(AIM OF THE TASK)
Copy all the records word for word, apart from any pictures.

===============

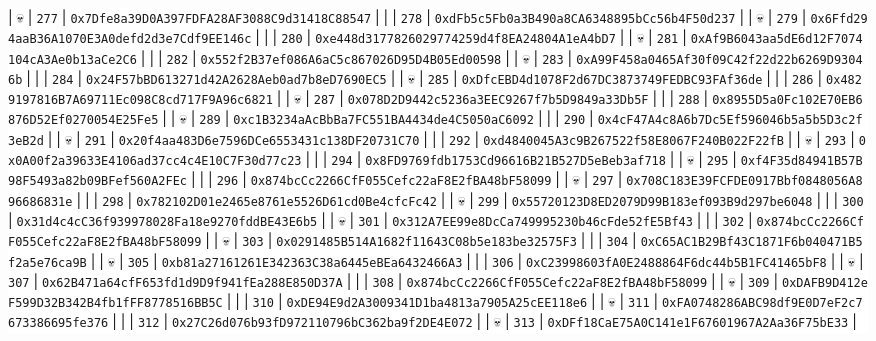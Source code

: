 | 💀 | `277` | `0x7Dfe8a39D0A397FDFA28AF3088C9d31418C88547` |
|  | `278` | `0xdFb5c5Fb0a3B490a8CA6348895bCc56b4F50d237` |
| 💀 | `279` | `0x6Ffd294aaB36A1070E3A0defd2d3e7Cdf9EE146c` |
|  | `280` | `0xe448d3177826029774259d4f8EA24804A1eA4bD7` |
| 💀 | `281` | `0xAf9B6043aa5dE6d12F7074104cA3Ae0b13aCe2C6` |
|  | `282` | `0x552f2B37ef086A6aC5c867026D95D4B05Ed00598` |
| 💀 | `283` | `0xA99F458a0465Af30f09C42f22d22b6269D93046b` |
|  | `284` | `0x24F57bBD613271d42A2628Aeb0ad7b8eD7690EC5` |
| 💀 | `285` | `0xDfcEBD4d1078F2d67DC3873749FEDBC93FAf36de` |
|  | `286` | `0x4829197816B7A69711Ec098C8cd717F9A96c6821` |
| 💀 | `287` | `0x078D2D9442c5236a3EEC9267f7b5D9849a33Db5F` |
|  | `288` | `0x8955D5a0Fc102E70EB6876D52Ef0270054E25Fe5` |
| 💀 | `289` | `0xc1B3234aAcBbBa7FC551BA4434de4C5050aC6092` |
|  | `290` | `0x4cF47A4c8A6b7Dc5Ef596046b5a5b5D3c2f3eB2d` |
| 💀 | `291` | `0x20f4aa483D6e7596DCe6553431c138DF20731C70` |
|  | `292` | `0xd4840045A3c9B267522f58E8067F240B022F22fB` |
| 💀 | `293` | `0x0A00f2a39633E4106ad37cc4c4E10C7F30d77c23` |
|  | `294` | `0x8FD9769fdb1753Cd96616B21B527D5eBeb3af718` |
| 💀 | `295` | `0xf4F35d84941B57B98F5493a82b09BFef560A2FEc` |
|  | `296` | `0x874bcCc2266CfF055Cefc22aF8E2fBA48bF58099` |
| 💀 | `297` | `0x708C183E39FCFDE0917Bbf0848056A896686831e` |
|  | `298` | `0x782102D01e2465e8761e5526D61cd0Be4cfcFc42` |
| 💀 | `299` | `0x55720123D8ED2079D99B183ef093B9d297be6048` |
|  | `300` | `0x31d4c4cC36f939978028Fa18e9270fddBE43E6b5` |
| 💀 | `301` | `0x312A7EE99e8DcCa749995230b46cFde52fE5Bf43` |
|  | `302` | `0x874bcCc2266CfF055Cefc22aF8E2fBA48bF58099` |
| 💀 | `303` | `0x0291485B514A1682f11643C08b5e183be32575F3` |
|  | `304` | `0xC65AC1B29Bf43C1871F6b040471B5f2a5e76ca9B` |
| 💀 | `305` | `0xb81a27161261E342363C38a6445eBEa6432466A3` |
|  | `306` | `0xC23998603fA0E2488864F6dc44b5B1FC41465bF8` |
| 💀 | `307` | `0x62B471a64cfF653fd1d9D9f941fEa288E850D37A` |
|  | `308` | `0x874bcCc2266CfF055Cefc22aF8E2fBA48bF58099` |
| 💀 | `309` | `0xDAFB9D412eF599D32B342B4fb1fFF8778516BB5C` |
|  | `310` | `0xDE94E9d2A3009341D1ba4813a7905A25cEE118e6` |
| 💀 | `311` | `0xFA0748286ABC98df9E0D7eF2c7673386695fe376` |
|  | `312` | `0x27C26d076b93fD972110796bC362ba9f2DE4E072` |
| 💀 | `313` | `0xDFf18CaE75A0C141e1F67601967A2Aa36F75bE33` |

===============

(RESPONSE TO THIS EXERCISE)
Source code

: | 💀 | `277` | `0x7Dfe8a39D0A397FDFA28AF3088C9d31418C88547` |
|  | `278` | `0xdFb5c5Fb0a3B490a8CA6348895bCc56b4F50d237` |
| 💀 | `279` | `0x6Ffd294aaB36A1070E3A0defd2d3e7Cdf9EE146c` |
|  | `280` | `0xe448d3177826029774259d4f8EA24804A1eA4bD7` |
| 💀 | `281` | `0xAf9B6043aa5dE6d12F7074104cA3Ae0b13aCe2C6` |
|  | `282` | `0x552f2B37ef086A6aC5c867026D95D4B05Ed00598` |
| 💀 | `283` | `0xA99F458a0465Af30f09C42f22d22b6269D93046b` |
|  | `284` | `0x24F57bBD613271d42A2628Aeb0ad7b8eD7690EC5` |
| 💀 | `285` | `0xDfcEBD4d1078F2d67DC3873749FEDBC93FAf36de` |
|  | `286` | `0x4829197816B7A69711Ec098C8cd717F9A96c6821` |
| 💀 | `287` | `0x078D2D9442c5236a3EEC9267f7b5D9849a33Db5F` |
|  | `288` | `0x8955D5a0Fc102E70EB6876D52Ef0270054E25Fe5` |
| 💀 | `289` | `0xc1B3234aAcBbBa7FC551BA4434de4C5050aC6092` |
|  | `290` | `0x4cF47A4c8A6b7Dc5Ef596046b5a5b5D3c2f3eB2d` |
| 💀 | `291` | `0x20f4aa483D6e7596DCe6553431c138DF20731C70` |
|  | `292` | `0xd4840045A3c9B267522f58E8067F240B022F22fB` |
| 💀 | `293` | `0x0A00f2a39633E4106ad37cc4c4E10C7F30d77c23` |
|  | `294` | `0x8FD9769fdb1753Cd96616B21B527D5eBeb3af718` |
| 💀 | `295` | `0xf4F35d84941B57B98F5493a82b09BFef560A2FEc` |
|  | `296` | `0x874bcCc2266CfF055Cefc22aF8E2fBA48bF58099` |
| 💀 | `297` | `0x708C183E39FCFDE0917Bbf0848056A896686831e` |
|  | `298` | `0x782102D01e2465e8761e5526D61cd0Be4cfcFc42` |
| 💀 | `299` | `0x55720123D8ED2079D99B183ef093B9d297be6048` |
|  | `300` | `0x31d4c4cC36f939978028Fa18e9270fddBE43E6b5` |
| 💀 | `301` | `0x312A7EE99e8DcCa749995230b46cFde52fE5Bf43` |
|  | `302` | `0x874bcCc2266CfF055Cefc22aF8E2fBA48bF58099` |
| 💀 | `303` | `0x0291485B514A1682f11643C08b5e183be32575F3` |
|  | `304` | `0xC65AC1B29Bf43C1871F6b040471B5f2a5e76ca9B` |
| 💀 | `305` | `0xb81a27161261E342363C38a6445eBEa6432466A3` |
|  | `306` | `0xC23998603fA0E2488864F6dc44b5B1FC41465bF8` |
| 💀 | `307` | `0x62B471a64cfF653fd1d9D9f941fEa288E850D37A` |
|  | `308` | `0x874bcCc2266CfF055Cefc22aF8E2fBA48bF58099` |
| 💀 | `309` | `0xDAFB9D412eF599D32B342B4fb1fFF8778516BB5C` |
|  | `310` | `0xDE94E9d2A3009341D1ba4813a7905A25cEE118e6` |
| 💀 | `311` | `0xFA0748286ABC98df9E0D7eF2c7673386695fe376` |
|  | `312` | `0x27C26d076b93fD972110796bC362ba9f2DE4E072` |
| 💀 | `313` | `0xDFf18CaE75A0C141e1F67601967A2Aa36F75bE33` |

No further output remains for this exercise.